A faithful copy of every record is needed here. Images must not appear in it.
== Records provided ==
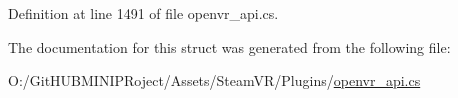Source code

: Definition at line 1491 of file openvr\+\_\+api.\+cs.



The documentation for this struct was generated from the following file\+:\begin{DoxyCompactItemize}
\item 
O\+:/\+Git\+H\+U\+B\+M\+I\+N\+I\+P\+Roject/\+Assets/\+Steam\+V\+R/\+Plugins/\mbox{\hyperlink{openvr__api_8cs}{openvr\+\_\+api.\+cs}}\end{DoxyCompactItemize}
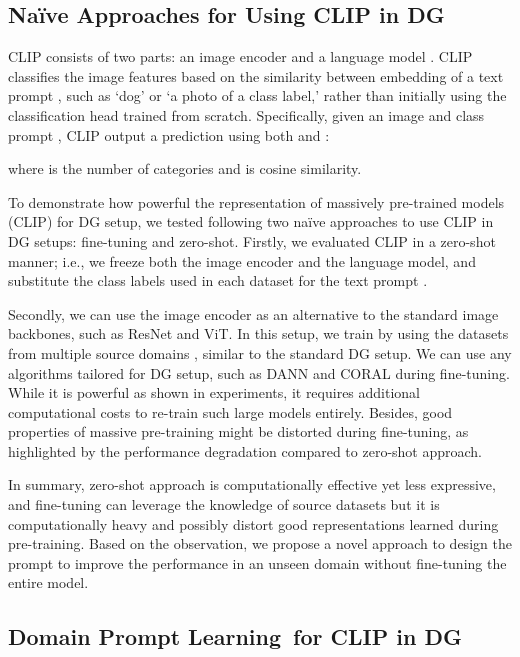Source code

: \documentclass[letterpaper]{article} \usepackage[]{aaai23}
\newcommand{\dpllong}{Domain Prompt Learning}
\begin{document}
\subsection{Na\"{i}ve Approaches for Using CLIP in DG}
CLIP consists of two parts: an image encoder  and a language model . 
CLIP classifies the image features based on the similarity between embedding of a text prompt , such as `dog' or `a photo of a {class label},' rather than initially using the classification head trained from scratch. 
Specifically, given an image  and  class prompt , CLIP output a prediction using both  and :

where  is the number of categories and  is cosine similarity.

To demonstrate how powerful the representation of massively pre-trained models (CLIP) for DG setup, we tested following two na\"{i}ve approaches to use CLIP in DG setups: fine-tuning and zero-shot.
Firstly, we evaluated CLIP in a zero-shot manner; i.e., we freeze both the image encoder and the language model, and substitute the class labels used in each dataset for the text prompt . 

Secondly, we can use the image encoder  as an alternative to the standard image backbones, such as ResNet and ViT. 
In this setup, we train  by using the datasets  from multiple source domains , similar to the standard DG setup. 
We can use any algorithms tailored for DG setup, such as DANN and CORAL during fine-tuning. 
While it is powerful as shown in experiments, it requires additional computational costs to re-train such large models entirely. 
Besides, good properties of massive pre-training might be distorted during fine-tuning, as highlighted by the performance degradation compared to zero-shot approach. 

In summary, zero-shot approach is computationally effective yet less expressive, and fine-tuning can leverage the knowledge of source datasets but it is computationally heavy and possibly distort good representations learned during pre-training. 
Based on the observation, we propose a novel approach to design the prompt  to improve the performance in an unseen domain without fine-tuning the entire model. 

\subsection{\dpllong~for CLIP in DG}
\end{document}
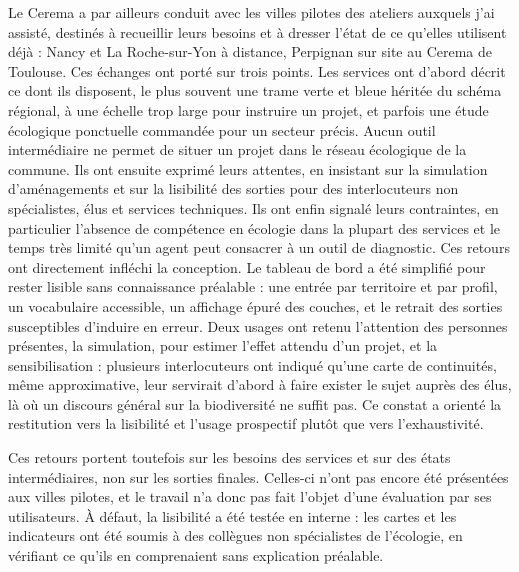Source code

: \documentclass[a4paper,12pt]{report}
\begin{document}
Le Cerema a par ailleurs conduit avec les villes pilotes des ateliers auxquels j'ai assisté, destinés à recueillir leurs besoins et à dresser l'état de ce qu'elles utilisent déjà : Nancy et La Roche-sur-Yon à distance, Perpignan sur site au Cerema de Toulouse. Ces échanges ont porté sur trois points. Les services ont d'abord décrit ce dont ils disposent, le plus souvent une trame verte et bleue héritée du schéma régional, à une échelle trop large pour instruire un projet, et parfois une étude écologique ponctuelle commandée pour un secteur précis. Aucun outil intermédiaire ne permet de situer un projet dans le réseau écologique de la commune. Ils ont ensuite exprimé leurs attentes, en insistant sur la simulation d'aménagements et sur la lisibilité des sorties pour des interlocuteurs non spécialistes, élus et services techniques. Ils ont enfin signalé leurs contraintes, en particulier l'absence de compétence en écologie dans la plupart des services et le temps très limité qu'un agent peut consacrer à un outil de diagnostic. Ces retours ont directement infléchi la conception. Le tableau de bord a été simplifié pour rester lisible sans connaissance préalable : une entrée par territoire et par profil, un vocabulaire accessible, un affichage épuré des couches, et le retrait des sorties susceptibles d'induire en erreur. Deux usages ont retenu l'attention des personnes présentes, la simulation, pour estimer l'effet attendu d'un projet, et la sensibilisation : plusieurs interlocuteurs ont indiqué qu'une carte de continuités, même approximative, leur servirait d'abord à faire exister le sujet auprès des élus, là où un discours général sur la biodiversité ne suffit pas. Ce constat a orienté la restitution vers la lisibilité et l'usage prospectif plutôt que vers l'exhaustivité.
 
Ces retours portent toutefois sur les besoins des services et sur des états intermédiaires, non sur les sorties finales. Celles-ci n'ont pas encore été présentées aux villes pilotes, et le travail n'a donc pas fait l'objet d'une évaluation par ses utilisateurs. À défaut, la lisibilité a été testée en interne : les cartes et les indicateurs ont été soumis à des collègues non spécialistes de l'écologie, en vérifiant ce qu'ils en comprenaient sans explication préalable.
\end{document}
===
> _Solution_
Source code

: Definition at line 1491 of file openvr\+\_\+api.\+cs.



The documentation for this struct was generated from the following file\+:\begin{DoxyCompactItemize}
\item 
O\+:/\+Git\+H\+U\+B\+M\+I\+N\+I\+P\+Roject/\+Assets/\+Steam\+V\+R/\+Plugins/\mbox{\hyperlink{openvr__api_8cs}{openvr\+\_\+api.\+cs}}\end{DoxyCompactItemize}
Source code

: \documentclass[letterpaper]{article} \usepackage[]{aaai23}
\newcommand{\dpllong}{Domain Prompt Learning}
\begin{document}
\subsection{Na\"{i}ve Approaches for Using CLIP in DG}
CLIP consists of two parts: an image encoder  and a language model . 
CLIP classifies the image features based on the similarity between embedding of a text prompt , such as `dog' or `a photo of a {class label},' rather than initially using the classification head trained from scratch. 
Specifically, given an image  and  class prompt , CLIP output a prediction using both  and :

where  is the number of categories and  is cosine similarity.

To demonstrate how powerful the representation of massively pre-trained models (CLIP) for DG setup, we tested following two na\"{i}ve approaches to use CLIP in DG setups: fine-tuning and zero-shot.
Firstly, we evaluated CLIP in a zero-shot manner; i.e., we freeze both the image encoder and the language model, and substitute the class labels used in each dataset for the text prompt . 

Secondly, we can use the image encoder  as an alternative to the standard image backbones, such as ResNet and ViT. 
In this setup, we train  by using the datasets  from multiple source domains , similar to the standard DG setup. 
We can use any algorithms tailored for DG setup, such as DANN and CORAL during fine-tuning. 
While it is powerful as shown in experiments, it requires additional computational costs to re-train such large models entirely. 
Besides, good properties of massive pre-training might be distorted during fine-tuning, as highlighted by the performance degradation compared to zero-shot approach. 

In summary, zero-shot approach is computationally effective yet less expressive, and fine-tuning can leverage the knowledge of source datasets but it is computationally heavy and possibly distort good representations learned during pre-training. 
Based on the observation, we propose a novel approach to design the prompt  to improve the performance in an unseen domain without fine-tuning the entire model. 

\subsection{\dpllong~for CLIP in DG}
\end{document}
Source code

: \documentclass[a4paper,12pt]{report}
\begin{document}
Le Cerema a par ailleurs conduit avec les villes pilotes des ateliers auxquels j'ai assisté, destinés à recueillir leurs besoins et à dresser l'état de ce qu'elles utilisent déjà : Nancy et La Roche-sur-Yon à distance, Perpignan sur site au Cerema de Toulouse. Ces échanges ont porté sur trois points. Les services ont d'abord décrit ce dont ils disposent, le plus souvent une trame verte et bleue héritée du schéma régional, à une échelle trop large pour instruire un projet, et parfois une étude écologique ponctuelle commandée pour un secteur précis. Aucun outil intermédiaire ne permet de situer un projet dans le réseau écologique de la commune. Ils ont ensuite exprimé leurs attentes, en insistant sur la simulation d'aménagements et sur la lisibilité des sorties pour des interlocuteurs non spécialistes, élus et services techniques. Ils ont enfin signalé leurs contraintes, en particulier l'absence de compétence en écologie dans la plupart des services et le temps très limité qu'un agent peut consacrer à un outil de diagnostic. Ces retours ont directement infléchi la conception. Le tableau de bord a été simplifié pour rester lisible sans connaissance préalable : une entrée par territoire et par profil, un vocabulaire accessible, un affichage épuré des couches, et le retrait des sorties susceptibles d'induire en erreur. Deux usages ont retenu l'attention des personnes présentes, la simulation, pour estimer l'effet attendu d'un projet, et la sensibilisation : plusieurs interlocuteurs ont indiqué qu'une carte de continuités, même approximative, leur servirait d'abord à faire exister le sujet auprès des élus, là où un discours général sur la biodiversité ne suffit pas. Ce constat a orienté la restitution vers la lisibilité et l'usage prospectif plutôt que vers l'exhaustivité.
 
Ces retours portent toutefois sur les besoins des services et sur des états intermédiaires, non sur les sorties finales. Celles-ci n'ont pas encore été présentées aux villes pilotes, et le travail n'a donc pas fait l'objet d'une évaluation par ses utilisateurs. À défaut, la lisibilité a été testée en interne : les cartes et les indicateurs ont été soumis à des collègues non spécialistes de l'écologie, en vérifiant ce qu'ils en comprenaient sans explication préalable.
\end{document}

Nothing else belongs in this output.